The 73 Amendment Act of the Constitution of India has vested 2.28 lakh gram panchayats, 5.91 thousand panchayat samities and 474 zilla parishads of rural India with the statutory powers of planning for economic development and social justice. Progress of decentralized planning in India has, however, been slow and tardy. Many an issue now confronts decentralized planning. What financial issues and problems are encountered by the panchayats in respect of decentralized planning in the country? What issues of statistical information affect them in their functioning in respect of formulation and implementation of local level plans? What variations are there in these respects across states of India like Kerala, Karnataka, Madhya Pradesh and West Bengal? The present volume seeks, in a modest way, to find answers to these and allied questions.
The volume is the outcome mainly of a National Seminar on Issues of Participatory Decentralised Planning, which was organized during March 2003 by the Department of Economics with Rural Development, Vidyasagar University under Departmental Research Support (DRS) of the University Grants Commission. The book is designed for students, academics, practitioners and policy makers interested in issues of decentralized planning and participatory rural development.
We wish to thank all contributors to this volume. We are particularly grateful to Mr. Nripen Bandyopadhyay who was the great inspiration behind the building up of this volume and who has kindly given some time out of his schedule to write a brief but illuminating 'Foreword' to this volume.

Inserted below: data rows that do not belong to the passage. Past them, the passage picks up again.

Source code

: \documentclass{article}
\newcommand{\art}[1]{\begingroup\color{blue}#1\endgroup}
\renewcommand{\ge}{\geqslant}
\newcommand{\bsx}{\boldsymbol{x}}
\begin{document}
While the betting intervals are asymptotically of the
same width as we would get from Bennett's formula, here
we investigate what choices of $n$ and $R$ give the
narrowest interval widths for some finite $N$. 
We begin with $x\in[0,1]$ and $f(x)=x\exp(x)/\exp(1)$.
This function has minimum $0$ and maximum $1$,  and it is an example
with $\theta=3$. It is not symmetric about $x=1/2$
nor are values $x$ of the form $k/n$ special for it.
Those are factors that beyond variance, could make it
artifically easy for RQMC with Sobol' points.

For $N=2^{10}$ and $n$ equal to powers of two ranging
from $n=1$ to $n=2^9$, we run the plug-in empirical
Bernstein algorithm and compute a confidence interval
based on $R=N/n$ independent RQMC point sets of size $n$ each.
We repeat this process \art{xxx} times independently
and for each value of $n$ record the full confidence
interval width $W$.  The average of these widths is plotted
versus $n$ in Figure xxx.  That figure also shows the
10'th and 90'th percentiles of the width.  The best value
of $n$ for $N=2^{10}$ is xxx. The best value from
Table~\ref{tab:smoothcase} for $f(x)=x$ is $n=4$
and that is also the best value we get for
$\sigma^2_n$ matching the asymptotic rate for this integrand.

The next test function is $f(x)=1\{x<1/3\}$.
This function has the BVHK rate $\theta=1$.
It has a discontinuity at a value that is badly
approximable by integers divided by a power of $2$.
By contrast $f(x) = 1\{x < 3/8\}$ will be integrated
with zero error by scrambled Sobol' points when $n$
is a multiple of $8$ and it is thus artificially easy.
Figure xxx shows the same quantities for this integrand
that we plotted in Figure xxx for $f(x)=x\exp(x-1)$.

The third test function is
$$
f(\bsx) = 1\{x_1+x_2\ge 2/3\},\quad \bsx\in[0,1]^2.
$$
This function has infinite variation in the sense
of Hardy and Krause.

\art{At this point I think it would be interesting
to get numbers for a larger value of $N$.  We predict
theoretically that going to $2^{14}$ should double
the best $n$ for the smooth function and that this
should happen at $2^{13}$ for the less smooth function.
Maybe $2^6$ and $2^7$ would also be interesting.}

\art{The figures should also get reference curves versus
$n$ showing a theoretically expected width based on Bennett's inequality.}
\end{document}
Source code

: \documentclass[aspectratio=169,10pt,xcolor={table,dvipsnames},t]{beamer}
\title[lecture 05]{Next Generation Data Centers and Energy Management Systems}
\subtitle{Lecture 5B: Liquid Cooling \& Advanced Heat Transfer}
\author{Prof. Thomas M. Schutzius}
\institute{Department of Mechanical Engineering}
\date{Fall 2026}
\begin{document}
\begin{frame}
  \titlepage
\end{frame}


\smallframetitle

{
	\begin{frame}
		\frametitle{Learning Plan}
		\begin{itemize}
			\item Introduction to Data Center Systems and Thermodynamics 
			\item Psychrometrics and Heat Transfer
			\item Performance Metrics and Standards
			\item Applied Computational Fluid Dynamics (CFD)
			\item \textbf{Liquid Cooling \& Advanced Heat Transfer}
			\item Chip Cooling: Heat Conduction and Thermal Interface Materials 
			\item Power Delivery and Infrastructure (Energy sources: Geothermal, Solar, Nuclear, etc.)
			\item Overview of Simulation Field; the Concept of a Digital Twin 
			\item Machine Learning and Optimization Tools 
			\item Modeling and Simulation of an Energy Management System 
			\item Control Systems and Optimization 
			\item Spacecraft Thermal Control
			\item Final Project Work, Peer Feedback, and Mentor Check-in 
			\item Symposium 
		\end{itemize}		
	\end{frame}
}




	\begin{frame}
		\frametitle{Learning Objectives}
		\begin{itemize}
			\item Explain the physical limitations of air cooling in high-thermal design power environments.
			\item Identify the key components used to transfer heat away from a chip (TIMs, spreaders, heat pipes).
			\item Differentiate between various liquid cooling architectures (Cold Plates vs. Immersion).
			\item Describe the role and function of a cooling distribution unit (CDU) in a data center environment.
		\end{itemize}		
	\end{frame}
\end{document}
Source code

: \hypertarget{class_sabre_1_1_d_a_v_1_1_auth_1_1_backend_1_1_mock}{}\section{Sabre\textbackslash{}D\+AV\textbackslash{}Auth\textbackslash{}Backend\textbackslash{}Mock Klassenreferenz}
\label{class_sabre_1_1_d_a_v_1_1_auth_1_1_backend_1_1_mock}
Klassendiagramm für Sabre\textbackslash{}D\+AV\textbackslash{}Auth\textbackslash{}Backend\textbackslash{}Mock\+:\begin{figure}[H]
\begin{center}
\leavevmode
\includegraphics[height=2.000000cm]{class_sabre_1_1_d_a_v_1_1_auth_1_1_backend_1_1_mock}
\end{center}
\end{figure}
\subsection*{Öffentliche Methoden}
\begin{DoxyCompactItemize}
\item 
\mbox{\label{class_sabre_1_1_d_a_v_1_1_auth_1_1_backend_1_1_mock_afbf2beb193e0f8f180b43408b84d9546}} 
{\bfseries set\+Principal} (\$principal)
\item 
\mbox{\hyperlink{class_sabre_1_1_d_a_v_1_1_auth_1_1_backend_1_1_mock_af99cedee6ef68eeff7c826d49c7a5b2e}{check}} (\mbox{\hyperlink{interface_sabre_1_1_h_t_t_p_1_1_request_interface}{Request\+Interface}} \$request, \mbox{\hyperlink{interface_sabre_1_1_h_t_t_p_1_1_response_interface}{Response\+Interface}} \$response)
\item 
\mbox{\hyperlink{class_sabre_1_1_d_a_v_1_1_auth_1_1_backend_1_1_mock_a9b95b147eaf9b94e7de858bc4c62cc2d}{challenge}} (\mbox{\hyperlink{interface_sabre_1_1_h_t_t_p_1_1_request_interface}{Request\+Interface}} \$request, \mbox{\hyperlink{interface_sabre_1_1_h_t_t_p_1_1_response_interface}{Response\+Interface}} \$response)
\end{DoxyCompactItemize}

We want to express our feelings of immense debt to Professor Dhires Bhattacharya, Professor P.N. Roy, Professor Biplab Dasgupta, Professor Asim Dasgupta and Professor Ratan Khasnobis.
For the two decades of 1950s and 1960s a primary focus of world economic attention was on ways to accelerate the growth rate of national incomes. The strategy adopted during this period in developing countries focused largely on economic growth in the belief that an increase in gross national product would percolate down to the poorest and thereby euminate poverty, inequality and unemployment in the countries. The planning models that performed miracles in the Western developed countries and centrally planned economies were too readily adopted as ideal and appropriate to the developing countries. But over a quarter of a century's experience and experiments with it, the growth model stands as the "god that failed." In the early seventies thus began a search for "Another Development." Development began to be conceived to be more than economic growth. It is being conceived as an integrated process of economic and social development with social justice. Equity from the point of view of narrowing the ever widening gap between the rich and the poor has been recognized to be an inalienable dimension of development. Since development is an interrelated process of change involving not only economic and social but also cultural and human factors, it demands the active and conscious participation of all people. The Fifth International Action for Development/FFHC Conference stressed that development can only be a reality with the involvement of all people.
In recent years there has been a dramatic flowering of decentralization initiatives among the developing countries of Asia, and the decentralization initiatives have moved forward under the dual banner of democracy and development". Decentralization of the state power from the centre to the state and from the state to the local level is needed for democracy to take firm roots. People are divided into numerous strata and classes. This begets clash of interest. Some sections of the people may welcome governmental actions, but the other sections may not like those.